1 Maintaining the state.

  Your point about Make not maintaining any external state beyond what
  the filesystem tracks is well made.  I'm reluctant to add the extra
  complexity of tracking extra state, and it's clear to me that this
  will likely be the source of some "Oh, I hadn't thought of that"
  moments.  But in this case I think the benefit is worth the cost.

2 Adding additional "is-changed" checks.

  You asked "what if people want to define their own "out-of-date-ness"
  test?".  I found that a really exciting idea.  As I thought about
  this, I realized I what I really want is not to replace Make's current
  behavior, but to add an additional check to the existing timestamp

   My thinking is that the timestamp is in fact an overly conservative
  test.  We never have the case that the timestamp indicates something
  *has not* been changed when in fact it has (i.e. we always build if
  something has changed), but we do have an issue that building is
  unecessarily performed, causing an undue performance penalty -- the
  cost of building the target and its dependants.
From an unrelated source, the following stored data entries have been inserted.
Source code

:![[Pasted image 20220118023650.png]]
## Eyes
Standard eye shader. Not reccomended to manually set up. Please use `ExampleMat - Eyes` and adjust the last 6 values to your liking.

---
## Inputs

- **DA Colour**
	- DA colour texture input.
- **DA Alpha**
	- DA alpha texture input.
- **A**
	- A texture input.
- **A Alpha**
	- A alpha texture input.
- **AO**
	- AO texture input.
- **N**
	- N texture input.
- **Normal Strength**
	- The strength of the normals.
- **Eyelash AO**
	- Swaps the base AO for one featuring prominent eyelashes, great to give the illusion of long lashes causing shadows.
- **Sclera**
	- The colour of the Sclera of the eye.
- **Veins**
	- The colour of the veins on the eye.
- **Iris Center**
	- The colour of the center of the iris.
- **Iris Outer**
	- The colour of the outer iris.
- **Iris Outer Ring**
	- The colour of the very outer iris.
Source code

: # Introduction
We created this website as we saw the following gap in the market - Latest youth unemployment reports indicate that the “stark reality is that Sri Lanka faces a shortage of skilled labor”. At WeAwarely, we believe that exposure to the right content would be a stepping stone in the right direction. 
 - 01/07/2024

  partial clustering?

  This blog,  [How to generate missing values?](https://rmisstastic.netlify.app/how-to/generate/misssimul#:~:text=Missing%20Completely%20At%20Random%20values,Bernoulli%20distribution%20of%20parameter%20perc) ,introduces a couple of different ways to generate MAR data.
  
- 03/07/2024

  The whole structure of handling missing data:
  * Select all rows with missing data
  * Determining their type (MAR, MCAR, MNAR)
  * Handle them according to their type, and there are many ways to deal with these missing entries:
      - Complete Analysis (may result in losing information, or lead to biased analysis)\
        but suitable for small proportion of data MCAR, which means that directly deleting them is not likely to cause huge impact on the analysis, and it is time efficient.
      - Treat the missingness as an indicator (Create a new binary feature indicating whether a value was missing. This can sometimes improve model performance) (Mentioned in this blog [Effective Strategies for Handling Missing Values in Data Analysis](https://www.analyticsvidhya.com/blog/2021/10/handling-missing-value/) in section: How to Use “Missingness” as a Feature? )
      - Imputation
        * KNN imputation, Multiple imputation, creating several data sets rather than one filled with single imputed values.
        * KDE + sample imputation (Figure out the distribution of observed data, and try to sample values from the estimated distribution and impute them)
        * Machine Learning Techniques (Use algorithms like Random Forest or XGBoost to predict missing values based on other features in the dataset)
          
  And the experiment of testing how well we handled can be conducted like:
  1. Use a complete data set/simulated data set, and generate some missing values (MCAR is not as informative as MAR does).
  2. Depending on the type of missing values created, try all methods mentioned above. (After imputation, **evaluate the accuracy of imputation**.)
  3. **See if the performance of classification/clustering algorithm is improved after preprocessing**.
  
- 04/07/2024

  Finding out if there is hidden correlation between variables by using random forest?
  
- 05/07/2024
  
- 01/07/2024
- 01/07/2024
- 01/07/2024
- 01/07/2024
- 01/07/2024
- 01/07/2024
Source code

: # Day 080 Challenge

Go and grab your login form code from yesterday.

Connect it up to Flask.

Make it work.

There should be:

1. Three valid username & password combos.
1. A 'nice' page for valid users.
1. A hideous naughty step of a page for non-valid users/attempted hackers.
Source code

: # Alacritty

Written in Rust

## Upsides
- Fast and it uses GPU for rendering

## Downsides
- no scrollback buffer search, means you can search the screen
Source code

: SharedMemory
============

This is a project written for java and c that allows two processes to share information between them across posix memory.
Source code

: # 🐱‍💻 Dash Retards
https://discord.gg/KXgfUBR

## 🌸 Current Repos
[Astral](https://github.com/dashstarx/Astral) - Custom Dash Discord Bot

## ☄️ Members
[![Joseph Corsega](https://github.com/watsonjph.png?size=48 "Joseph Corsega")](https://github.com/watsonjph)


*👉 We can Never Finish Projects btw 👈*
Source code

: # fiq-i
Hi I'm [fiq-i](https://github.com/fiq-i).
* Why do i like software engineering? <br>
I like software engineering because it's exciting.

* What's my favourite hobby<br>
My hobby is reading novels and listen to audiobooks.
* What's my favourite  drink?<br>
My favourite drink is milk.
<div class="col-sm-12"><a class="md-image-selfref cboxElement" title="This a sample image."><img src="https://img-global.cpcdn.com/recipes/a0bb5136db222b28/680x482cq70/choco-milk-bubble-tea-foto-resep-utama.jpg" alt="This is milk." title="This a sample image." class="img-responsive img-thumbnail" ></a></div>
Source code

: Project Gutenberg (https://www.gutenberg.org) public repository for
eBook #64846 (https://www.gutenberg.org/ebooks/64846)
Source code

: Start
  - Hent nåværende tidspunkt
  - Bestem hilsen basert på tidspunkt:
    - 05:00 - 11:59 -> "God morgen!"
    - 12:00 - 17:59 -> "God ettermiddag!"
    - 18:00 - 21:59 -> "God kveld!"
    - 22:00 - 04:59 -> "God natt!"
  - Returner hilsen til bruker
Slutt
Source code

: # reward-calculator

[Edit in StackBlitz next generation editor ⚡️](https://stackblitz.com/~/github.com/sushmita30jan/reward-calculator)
Thus we get a big
  build-time win whenever the additional test takes less time than
  building the target and its dependants.

  I think it's very important that Make remain reliable from the point
  of view that if something *should* be built, it *will* be built.
  Unecessarily rebuilding something is less of a fail than failing to
  rebuild something which should be.

  So I propose modify Make to accept a tool to perform additional
  checks, the first being a hash checker.  Any additional checkers
  should have the property that while they may return a false positive,
  they never return a false negative (they never incorrectly say no,
  nothing important was changed).

  We need only specify the interface of that tool, and people can write
  tools which satisfy their needs -- I'm interested in exploring the
  hash tool first, but might be interested in making further such
  'plugins', and projects with special needs could specify their own.
  Very exciting.

  As I see it, like this, the project becomes a way of simplifying the
  syntax of Yukimasa Sugizaki's suggestion, and officially supporting
  that workflow.

  My off-the-cuff suggestion for the interface of the external tool
  would be a simple executable, returning 0 if no rebuid is needed, 1 if
  one is needed, and perhaps another number(s) for error cases .  This
  strikes me as having several advantages -- the biggest being the
  flexibility it offers Make users.  For the case where users want to
  apply mutltiple additional criteria requiring state, this could be
  done in a single file.

  The only downside I see is the performance cost of starting and
  terminating the executable, but I'm assuming this will be small in
  comparision to the file-access operations, and non-existant compared
  to the cost of unecessary builds.  I guess the relevant benchmark will
  be increase in clean build time, which I imagine will be negligent for
  most real cases.

3 One file per target

  - The issues you raised regarding one-file-per-directory are tricky
    and would significantly slow development.  I especialy think the
    concurrency issues would be nice to avoid, at least in a first
  - One file per target would mean approximately factor 2 increase in
    the number of build targets.  Not beautiful, but only systems which
    are already approaching their limits would be affected.  These
    systems could continue using the default Make (timestamp based)
  - This somehow seems more consistent with Make's current behavior to
    me, which in turn seems lower risk.
  - I don't have any better ideas.
  - For projects on teams where 2n build targets is impractical, they
    can use the default, timestamp only behavior.

4 What kind of state?

  Based on the performance and reliability of GIT, I'm inclined to
  suggest using SHA1 stored in a one-file-per-target basis.  To start
  with I think making it a text file is reasonable.  I'm unfamiliar with
  xxhash, but I'm open to trying anything.  With the right
  implementation it should be trivial to evaluate a few possibilities.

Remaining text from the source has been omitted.